§ **Description of the task**:
Please state how many lines in the records contain the string "coverage", with no words besides the number.

====

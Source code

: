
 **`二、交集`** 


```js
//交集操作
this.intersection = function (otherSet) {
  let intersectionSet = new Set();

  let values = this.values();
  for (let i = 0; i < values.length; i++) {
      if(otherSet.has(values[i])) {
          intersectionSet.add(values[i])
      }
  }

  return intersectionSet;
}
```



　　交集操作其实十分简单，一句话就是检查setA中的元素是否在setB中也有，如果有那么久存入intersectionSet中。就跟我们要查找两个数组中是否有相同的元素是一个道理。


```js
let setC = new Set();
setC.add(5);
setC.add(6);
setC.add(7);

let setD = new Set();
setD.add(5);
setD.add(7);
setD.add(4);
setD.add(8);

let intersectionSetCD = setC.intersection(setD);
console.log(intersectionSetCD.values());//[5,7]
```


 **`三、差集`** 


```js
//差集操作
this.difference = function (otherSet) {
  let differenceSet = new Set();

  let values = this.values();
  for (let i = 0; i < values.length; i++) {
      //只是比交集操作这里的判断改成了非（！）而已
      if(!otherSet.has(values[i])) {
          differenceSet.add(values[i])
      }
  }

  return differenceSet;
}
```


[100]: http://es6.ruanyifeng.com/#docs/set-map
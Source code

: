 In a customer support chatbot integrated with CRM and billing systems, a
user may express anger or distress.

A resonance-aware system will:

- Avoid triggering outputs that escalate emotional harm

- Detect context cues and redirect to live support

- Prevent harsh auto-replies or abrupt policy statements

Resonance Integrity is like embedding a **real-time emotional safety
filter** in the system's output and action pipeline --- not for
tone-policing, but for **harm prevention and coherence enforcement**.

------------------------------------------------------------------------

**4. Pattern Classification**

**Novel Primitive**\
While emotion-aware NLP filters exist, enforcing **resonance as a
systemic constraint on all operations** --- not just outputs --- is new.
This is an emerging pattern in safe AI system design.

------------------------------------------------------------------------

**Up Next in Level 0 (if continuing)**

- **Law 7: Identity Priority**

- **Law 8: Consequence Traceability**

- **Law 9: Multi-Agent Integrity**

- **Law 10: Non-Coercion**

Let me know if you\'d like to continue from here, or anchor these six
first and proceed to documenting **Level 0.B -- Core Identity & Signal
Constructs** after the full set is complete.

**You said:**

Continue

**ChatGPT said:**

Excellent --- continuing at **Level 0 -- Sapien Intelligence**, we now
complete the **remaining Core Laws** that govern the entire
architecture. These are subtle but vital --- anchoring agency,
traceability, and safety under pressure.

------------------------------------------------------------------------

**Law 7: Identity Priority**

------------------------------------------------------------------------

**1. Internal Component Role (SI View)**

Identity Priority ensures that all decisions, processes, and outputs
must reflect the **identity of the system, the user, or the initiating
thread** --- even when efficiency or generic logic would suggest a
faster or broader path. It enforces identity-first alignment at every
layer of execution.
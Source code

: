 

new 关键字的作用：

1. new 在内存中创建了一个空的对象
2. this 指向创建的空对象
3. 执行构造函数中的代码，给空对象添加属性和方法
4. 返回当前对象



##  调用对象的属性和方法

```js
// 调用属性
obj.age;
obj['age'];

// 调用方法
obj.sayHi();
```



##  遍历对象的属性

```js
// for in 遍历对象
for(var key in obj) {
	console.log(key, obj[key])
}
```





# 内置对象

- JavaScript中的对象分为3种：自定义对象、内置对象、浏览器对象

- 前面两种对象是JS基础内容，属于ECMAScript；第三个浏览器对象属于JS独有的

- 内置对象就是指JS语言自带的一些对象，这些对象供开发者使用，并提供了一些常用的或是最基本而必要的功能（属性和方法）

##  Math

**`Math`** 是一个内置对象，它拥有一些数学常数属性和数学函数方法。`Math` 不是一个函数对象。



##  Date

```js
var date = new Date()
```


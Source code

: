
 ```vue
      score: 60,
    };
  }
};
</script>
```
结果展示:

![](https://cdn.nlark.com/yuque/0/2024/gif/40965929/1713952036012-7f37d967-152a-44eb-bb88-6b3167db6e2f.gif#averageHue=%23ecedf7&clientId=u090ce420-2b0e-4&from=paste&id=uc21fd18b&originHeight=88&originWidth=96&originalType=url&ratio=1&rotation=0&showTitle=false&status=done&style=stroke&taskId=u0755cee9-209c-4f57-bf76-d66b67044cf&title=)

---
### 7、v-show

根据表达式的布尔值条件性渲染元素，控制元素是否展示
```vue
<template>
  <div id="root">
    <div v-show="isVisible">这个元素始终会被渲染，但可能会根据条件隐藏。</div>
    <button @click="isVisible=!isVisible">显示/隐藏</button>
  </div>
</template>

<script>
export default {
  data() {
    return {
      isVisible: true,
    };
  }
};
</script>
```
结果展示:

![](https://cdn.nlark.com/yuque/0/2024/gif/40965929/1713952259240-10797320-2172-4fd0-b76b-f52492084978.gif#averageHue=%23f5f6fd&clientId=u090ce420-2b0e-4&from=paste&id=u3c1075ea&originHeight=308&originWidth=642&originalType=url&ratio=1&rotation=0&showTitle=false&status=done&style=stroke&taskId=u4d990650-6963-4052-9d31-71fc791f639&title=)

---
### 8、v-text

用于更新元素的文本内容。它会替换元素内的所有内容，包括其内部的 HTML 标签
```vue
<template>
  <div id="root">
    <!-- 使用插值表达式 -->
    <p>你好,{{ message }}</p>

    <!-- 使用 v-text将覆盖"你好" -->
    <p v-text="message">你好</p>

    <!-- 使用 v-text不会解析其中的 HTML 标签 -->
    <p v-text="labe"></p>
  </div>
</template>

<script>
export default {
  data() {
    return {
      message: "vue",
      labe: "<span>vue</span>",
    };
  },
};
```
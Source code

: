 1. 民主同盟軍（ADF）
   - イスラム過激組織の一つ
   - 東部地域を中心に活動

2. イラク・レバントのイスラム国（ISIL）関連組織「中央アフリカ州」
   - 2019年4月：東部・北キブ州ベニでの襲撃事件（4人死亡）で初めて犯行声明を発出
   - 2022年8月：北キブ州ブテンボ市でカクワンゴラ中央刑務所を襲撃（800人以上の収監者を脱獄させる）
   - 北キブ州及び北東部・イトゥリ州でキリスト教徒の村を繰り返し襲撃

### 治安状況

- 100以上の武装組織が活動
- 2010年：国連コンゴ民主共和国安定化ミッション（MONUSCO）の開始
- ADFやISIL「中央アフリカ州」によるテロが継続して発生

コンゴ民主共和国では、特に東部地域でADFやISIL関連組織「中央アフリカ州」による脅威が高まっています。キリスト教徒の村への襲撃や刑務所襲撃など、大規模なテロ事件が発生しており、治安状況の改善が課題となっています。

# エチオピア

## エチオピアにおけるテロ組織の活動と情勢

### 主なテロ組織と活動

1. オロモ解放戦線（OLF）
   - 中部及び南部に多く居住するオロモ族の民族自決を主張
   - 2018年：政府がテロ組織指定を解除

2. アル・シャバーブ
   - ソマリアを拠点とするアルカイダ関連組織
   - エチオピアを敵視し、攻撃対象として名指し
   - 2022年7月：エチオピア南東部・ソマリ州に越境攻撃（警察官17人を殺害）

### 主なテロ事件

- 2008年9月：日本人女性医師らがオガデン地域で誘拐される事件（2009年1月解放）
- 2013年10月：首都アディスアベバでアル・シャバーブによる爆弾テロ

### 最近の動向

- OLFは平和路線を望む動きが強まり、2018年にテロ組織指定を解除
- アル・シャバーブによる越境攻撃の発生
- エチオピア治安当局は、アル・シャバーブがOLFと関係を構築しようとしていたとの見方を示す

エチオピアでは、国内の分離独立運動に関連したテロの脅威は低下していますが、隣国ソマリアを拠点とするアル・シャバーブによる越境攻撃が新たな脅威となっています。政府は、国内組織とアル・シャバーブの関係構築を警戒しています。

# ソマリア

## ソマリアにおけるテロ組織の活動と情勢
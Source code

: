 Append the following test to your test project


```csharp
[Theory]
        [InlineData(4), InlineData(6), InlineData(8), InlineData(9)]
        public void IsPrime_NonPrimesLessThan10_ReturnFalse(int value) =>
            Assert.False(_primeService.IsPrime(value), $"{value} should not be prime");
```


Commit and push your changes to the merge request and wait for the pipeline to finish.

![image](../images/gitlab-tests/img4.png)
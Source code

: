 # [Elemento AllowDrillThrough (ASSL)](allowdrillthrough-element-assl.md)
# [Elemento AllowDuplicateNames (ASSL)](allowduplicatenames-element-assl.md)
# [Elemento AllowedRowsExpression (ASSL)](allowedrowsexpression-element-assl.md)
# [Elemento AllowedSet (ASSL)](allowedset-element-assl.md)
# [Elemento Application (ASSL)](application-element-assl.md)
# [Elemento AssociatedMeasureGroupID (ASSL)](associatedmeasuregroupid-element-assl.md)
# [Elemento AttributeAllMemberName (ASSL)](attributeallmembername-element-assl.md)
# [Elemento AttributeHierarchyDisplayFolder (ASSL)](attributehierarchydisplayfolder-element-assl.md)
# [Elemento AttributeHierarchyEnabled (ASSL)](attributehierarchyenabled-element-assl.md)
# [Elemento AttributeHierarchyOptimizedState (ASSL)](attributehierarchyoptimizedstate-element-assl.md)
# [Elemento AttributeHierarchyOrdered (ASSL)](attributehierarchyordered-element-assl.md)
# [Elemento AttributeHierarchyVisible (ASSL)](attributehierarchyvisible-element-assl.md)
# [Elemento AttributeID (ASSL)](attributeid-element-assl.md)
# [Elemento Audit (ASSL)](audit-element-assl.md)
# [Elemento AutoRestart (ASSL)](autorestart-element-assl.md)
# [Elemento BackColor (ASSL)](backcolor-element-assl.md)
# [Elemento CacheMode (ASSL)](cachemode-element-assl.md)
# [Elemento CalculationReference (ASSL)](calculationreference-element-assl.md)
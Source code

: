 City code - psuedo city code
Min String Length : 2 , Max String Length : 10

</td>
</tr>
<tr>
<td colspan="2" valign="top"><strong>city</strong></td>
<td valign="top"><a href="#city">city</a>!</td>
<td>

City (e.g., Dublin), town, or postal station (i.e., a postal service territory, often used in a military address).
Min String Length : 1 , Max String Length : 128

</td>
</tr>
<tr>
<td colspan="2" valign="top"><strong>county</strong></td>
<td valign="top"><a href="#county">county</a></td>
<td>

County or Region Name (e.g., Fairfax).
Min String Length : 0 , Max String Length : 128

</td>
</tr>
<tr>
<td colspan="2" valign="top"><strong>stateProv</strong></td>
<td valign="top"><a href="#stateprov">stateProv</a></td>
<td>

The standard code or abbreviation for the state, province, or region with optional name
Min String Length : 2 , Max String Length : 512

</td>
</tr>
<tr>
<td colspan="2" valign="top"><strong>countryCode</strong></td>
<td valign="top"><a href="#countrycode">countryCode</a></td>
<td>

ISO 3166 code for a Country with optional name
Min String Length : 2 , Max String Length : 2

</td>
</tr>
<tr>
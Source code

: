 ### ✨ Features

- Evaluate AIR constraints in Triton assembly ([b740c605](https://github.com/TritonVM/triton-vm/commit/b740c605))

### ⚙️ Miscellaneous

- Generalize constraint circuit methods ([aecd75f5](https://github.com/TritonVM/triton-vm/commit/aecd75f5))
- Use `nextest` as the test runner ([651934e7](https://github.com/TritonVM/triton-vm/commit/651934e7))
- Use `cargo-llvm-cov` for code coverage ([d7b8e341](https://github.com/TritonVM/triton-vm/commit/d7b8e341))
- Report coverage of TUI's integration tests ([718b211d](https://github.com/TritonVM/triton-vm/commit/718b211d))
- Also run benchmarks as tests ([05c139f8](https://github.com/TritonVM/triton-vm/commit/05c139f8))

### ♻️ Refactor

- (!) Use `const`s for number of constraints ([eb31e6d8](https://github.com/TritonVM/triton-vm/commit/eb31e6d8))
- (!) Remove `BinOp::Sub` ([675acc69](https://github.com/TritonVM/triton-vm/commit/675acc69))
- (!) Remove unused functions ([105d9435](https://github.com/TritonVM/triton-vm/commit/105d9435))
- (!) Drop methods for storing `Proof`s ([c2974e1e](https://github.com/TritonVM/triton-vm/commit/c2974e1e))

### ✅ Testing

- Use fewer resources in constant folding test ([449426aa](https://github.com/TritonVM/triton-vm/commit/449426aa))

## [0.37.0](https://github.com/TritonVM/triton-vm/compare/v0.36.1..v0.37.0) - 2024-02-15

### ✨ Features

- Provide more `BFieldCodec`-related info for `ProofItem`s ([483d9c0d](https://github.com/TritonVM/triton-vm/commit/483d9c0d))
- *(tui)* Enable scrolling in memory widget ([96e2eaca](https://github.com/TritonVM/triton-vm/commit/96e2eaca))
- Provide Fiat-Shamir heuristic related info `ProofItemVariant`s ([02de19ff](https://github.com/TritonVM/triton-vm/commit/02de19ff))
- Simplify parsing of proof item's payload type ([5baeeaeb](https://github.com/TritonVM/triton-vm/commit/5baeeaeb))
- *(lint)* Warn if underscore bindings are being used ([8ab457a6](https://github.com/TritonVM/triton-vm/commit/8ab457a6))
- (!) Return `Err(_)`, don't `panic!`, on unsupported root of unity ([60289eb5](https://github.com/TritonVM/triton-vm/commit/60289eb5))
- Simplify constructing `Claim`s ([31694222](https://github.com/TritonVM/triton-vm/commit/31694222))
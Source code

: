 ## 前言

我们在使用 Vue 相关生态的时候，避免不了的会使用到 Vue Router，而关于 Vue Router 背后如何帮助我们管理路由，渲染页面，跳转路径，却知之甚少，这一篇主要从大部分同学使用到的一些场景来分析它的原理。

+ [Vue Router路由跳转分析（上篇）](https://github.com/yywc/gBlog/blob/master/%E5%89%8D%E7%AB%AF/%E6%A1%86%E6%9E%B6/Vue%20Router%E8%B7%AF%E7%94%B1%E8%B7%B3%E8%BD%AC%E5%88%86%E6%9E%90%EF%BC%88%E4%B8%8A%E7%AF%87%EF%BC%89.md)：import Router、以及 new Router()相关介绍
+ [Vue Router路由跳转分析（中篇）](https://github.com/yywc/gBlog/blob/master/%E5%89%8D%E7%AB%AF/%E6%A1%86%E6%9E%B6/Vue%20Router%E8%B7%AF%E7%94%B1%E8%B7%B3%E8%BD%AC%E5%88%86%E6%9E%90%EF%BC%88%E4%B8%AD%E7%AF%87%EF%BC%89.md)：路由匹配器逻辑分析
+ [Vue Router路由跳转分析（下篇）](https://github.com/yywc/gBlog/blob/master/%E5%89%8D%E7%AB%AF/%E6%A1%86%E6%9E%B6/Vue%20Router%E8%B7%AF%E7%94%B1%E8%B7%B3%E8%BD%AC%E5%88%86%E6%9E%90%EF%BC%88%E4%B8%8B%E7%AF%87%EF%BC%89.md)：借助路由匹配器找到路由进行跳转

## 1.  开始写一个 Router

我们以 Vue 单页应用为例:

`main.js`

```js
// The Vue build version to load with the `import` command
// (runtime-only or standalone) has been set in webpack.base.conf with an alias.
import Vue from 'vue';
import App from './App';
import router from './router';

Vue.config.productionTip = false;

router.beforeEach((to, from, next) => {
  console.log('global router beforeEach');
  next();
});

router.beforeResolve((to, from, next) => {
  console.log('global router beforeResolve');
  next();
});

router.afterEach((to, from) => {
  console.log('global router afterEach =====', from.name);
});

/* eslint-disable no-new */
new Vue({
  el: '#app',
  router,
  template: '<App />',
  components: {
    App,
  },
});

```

====

§ **Answer**:
2